Data Analysis Project

This project is a full analysis of a moderately large dataset using the tools we have learnt throughout the course.

The project should be done individually. The project is due Sunday March 17 at 11:59 PM.

The data for your final project is based on real estate sales in Ames, Iowa in the years 2006- 2010. A description of the dataset can be found here.

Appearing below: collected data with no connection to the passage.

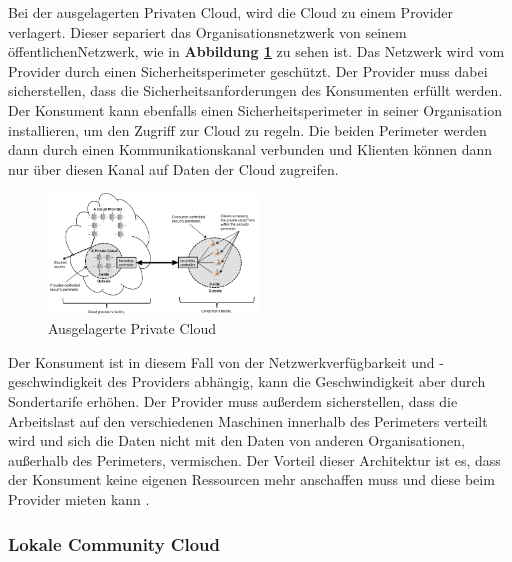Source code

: Bei der ausgelagerten Privaten Cloud, wird die Cloud zu einem Provider verlagert. Dieser separiert das Organisationsnetzwerk
von seinem \glqq öffentlichen\grqq{}Netzwerk, wie in \textbf{Abbildung \ref{OutSourcedPrivateCloud}} zu sehen ist. Das Netzwerk wird vom Provider
durch einen Sicherheitsperimeter geschützt. Der Provider muss dabei sicherstellen, dass die Sicherheitsanforderungen des Konsumenten erfüllt werden. 
Der Konsument kann ebenfalls einen Sicherheitsperimeter in seiner Organisation installieren, um den Zugriff zur Cloud zu regeln.
Die beiden Perimeter werden dann durch einen Kommunikationskanal verbunden und Klienten können dann nur über diesen Kanal auf Daten der Cloud zugreifen.
\begin{figure}[h]
    \centering
	\includegraphics[width=0.5\textwidth]{Images/OutSourcedPrivateCloud}
	\caption{Ausgelagerte Private Cloud \cite{Badger}}
	\label{OutSourcedPrivateCloud}
\end{figure}
Der Konsument ist in diesem Fall von der Netzwerkverfügbarkeit und -geschwindigkeit des Providers abhängig, kann die Geschwindigkeit aber durch Sondertarife erhöhen.
Der Provider muss außerdem sicherstellen, dass die Arbeitslast auf den verschiedenen Maschinen innerhalb des Perimeters verteilt wird und sich die Daten 
nicht mit den Daten von anderen Organisationen, außerhalb des Perimeters, vermischen.
Der Vorteil dieser Architektur ist es, dass der Konsument keine eigenen Ressourcen mehr anschaffen muss und diese beim Provider mieten kann \cite{Badger}.

\subsubsection{Lokale Community Cloud}

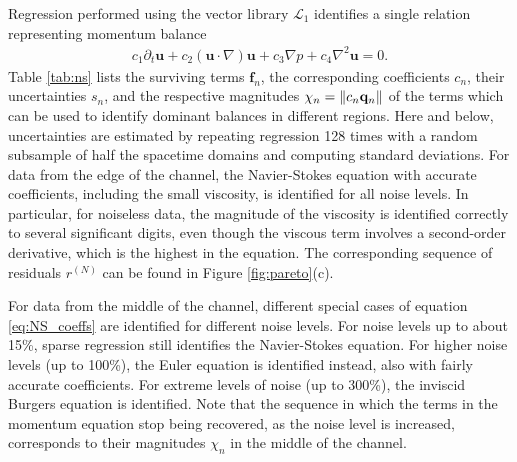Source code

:\documentclass[preprint]{article}
\def\bi#1{\textbf{#1}}
\begin{document}
\begin{figure*}
\centering
{} %
\hspace{2mm}
\hspace{2mm}
\caption{
Dependence of the residual $r$ on the number of terms $N$ retained in a given relation in the noiseless case. Black (white) squares represent data collected near the edge (in the middle) of the channel. The identified relations are (a) the energy equation, (b) the pressure equation,
and (c) the momentum equation.}
\label{fig:pareto}
\end{figure*}

Regression performed using the vector library $\mathcal{L}_1$ identifies a single relation representing momentum balance
\begin{align}\label{eq:NS_coeffs}
    c_1\partial_t {\bi u} + c_2({\bi u}\cdot \nabla){\bi u} + c_3\nabla p + c_4 \nabla^2 {\bi u}= 0. 
\end{align}
Table \ref{tab:ns} lists the surviving terms ${\bi f}_n$, the corresponding coefficients $c_n$, their uncertainties $s_n$, and the respective magnitudes $\chi_n=\|c_n{\bf q}_n\|$ of the terms which can be used to identify dominant balances in different regions. 
Here and below, uncertainties are estimated by repeating regression 128 times with a random subsample of half the spacetime domains and computing standard deviations.
For data from the edge of the channel, the Navier-Stokes equation with accurate coefficients, including the small viscosity, is identified for all noise levels. In particular, for noiseless data, the magnitude of the viscosity is identified correctly to several significant digits, even though the viscous term involves a second-order derivative, which is the highest in the equation. The corresponding sequence of residuals $r^{(N)}$ can be found in Figure \ref{fig:pareto}(c). 
 
For data from the middle of the channel, different special cases of equation \eqref{eq:NS_coeffs} are identified for different noise levels. For noise levels up to about 15\%, sparse regression still identifies the Navier-Stokes equation. For higher noise levels (up to 100\%), the Euler equation is identified instead, also with fairly accurate coefficients. For extreme levels of noise (up to 300\%), the inviscid Burgers equation is identified. Note that the sequence in which the terms in the momentum equation stop being recovered, as the noise level is increased, corresponds to their magnitudes $\chi_n$ in the middle of the channel.
\end{document}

I have created a subsample of 2000 cases for you to use after fixing some missing values.

Split your data

To begin, randomly split the data into a two sets of equal size -- 1000 for selecting a model, with a final 1000 for validation, and reporting confidence intervals for the final effects. For reproducibility of your results, pick and store an integer seed to use for the split and any subsequent possibly randomization as in cross-validation, etc. For simplicity, I'll choose the seed 1 here. You need not use the same seed, choose one and have this line as the first line in your analysis.

In [1]:
set.seed(1); rnorm(1)
In [2]:
set.seed(1); rnorm(1)

Main task

Your task is to build a model to predict SalePrice. based on the remaining variables.

The final project should be no more than 10 pages. Beware: the data set is large enough so simple stepwise model building procedures may be very slow.

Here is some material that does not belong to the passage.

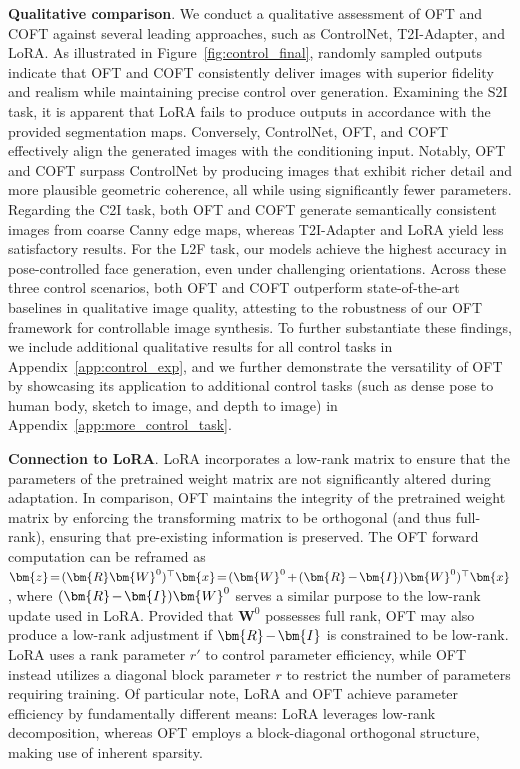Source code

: \textbf{Qualitative comparison}. We conduct a qualitative assessment of OFT and COFT against several leading approaches, such as ControlNet, T2I-Adapter, and LoRA. As illustrated in Figure~\ref{fig:control_final}, randomly sampled outputs indicate that OFT and COFT consistently deliver images with superior fidelity and realism while maintaining precise control over generation. Examining the S2I task, it is apparent that LoRA fails to produce outputs in accordance with the provided segmentation maps. Conversely, ControlNet, OFT, and COFT effectively align the generated images with the conditioning input. Notably, OFT and COFT surpass ControlNet by producing images that exhibit richer detail and more plausible geometric coherence, all while using significantly fewer parameters. Regarding the C2I task, both OFT and COFT generate semantically consistent images from coarse Canny edge maps, whereas T2I-Adapter and LoRA yield less satisfactory results. For the L2F task, our models achieve the highest accuracy in pose-controlled face generation, even under challenging orientations. Across these three control scenarios, both OFT and COFT outperform state-of-the-art baselines in qualitative image quality, attesting to the robustness of our OFT framework for controllable image synthesis. To further substantiate these findings, we include additional qualitative results for all control tasks in Appendix~\ref{app:control_exp}, and we further demonstrate the versatility of OFT by showcasing its application to additional control tasks (such as dense pose to human body, sketch to image, and depth to image) in Appendix~\ref{app:more_control_task}.

\textbf{Connection to LoRA}. LoRA incorporates a low-rank matrix to ensure that the parameters of the pretrained weight matrix are not significantly altered during adaptation. In comparison, OFT maintains the integrity of the pretrained weight matrix by enforcing the transforming matrix to be orthogonal (and thus full-rank), ensuring that pre-existing information is preserved. The OFT forward computation can be reframed as $\thickmuskip=2mu \medmuskip=2mu \bm{z}=(\bm{R}\bm{W}^0)^\top\bm{x}=(\bm{W}^0+(\bm{R}-\bm{I})\bm{W}^0)^\top\bm{x}$, where $\thickmuskip=2mu \medmuskip=2mu (\bm{R}-\bm{I})\bm{W}^0$ serves a similar purpose to the low-rank update used in LoRA. Provided that $\bm{W}^0$ possesses full rank, OFT may also produce a low-rank adjustment if $\thickmuskip=2mu \medmuskip=2mu \bm{R}-\bm{I}$ is constrained to be low-rank. LoRA uses a rank parameter $r'$ to control parameter efficiency, while OFT instead utilizes a diagonal block parameter $r$ to restrict the number of parameters requiring training. Of particular note, LoRA and OFT achieve parameter efficiency by fundamentally different means: LoRA leverages low-rank decomposition, whereas OFT employs a block-diagonal orthogonal structure, making use of inherent sparsity.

The project should have the following parts:

  1. The study: In this section, you should give a description of the study underlying their dataset. Possible questions to be answered are the following:

    • What field does the data come from?
    • What are the goals of the study? Are there any effects of particular interest?
    • How might these goals be answered, i.e. tests / confidence intervals?
  2. The data: In this section, you should describe the data set and possibly do some exploratory data analysis. For instance:

    • How are the predictor variables spread out? Are there any noteworthy features to their spread that could be highly influential observations?
    • Are any of the predictor variables highly correlated?
  3. The models: In this section, you should develop a model for the data that will allow them to answer some of the specific goals of the study. Possible questions to be addressed here are the following:

    • Which predictor variables, if any, should be included in the model a priori?
    • Are there any interactions that should be considered for inclusion in the model?
    • Are there any three way interactions that should be considered?
    • Are there any interactions that should NOT be considered?
  4. Results: In this section, you should report their results obtained by fitting the proposed models in the previous section. Emphasis should be placed on clarity, as if the report were a statistical consultant’s report for a nonstatistician. For instance, loads of R output would, in general, not be acceptable. Plots and well-organized tables are good things to have in this section. Possible questions to be addressed here are the following:

    • What is the final regression model for the data?
    • How was this model obtained, i.e. forward stepwise search (to be seen in class)?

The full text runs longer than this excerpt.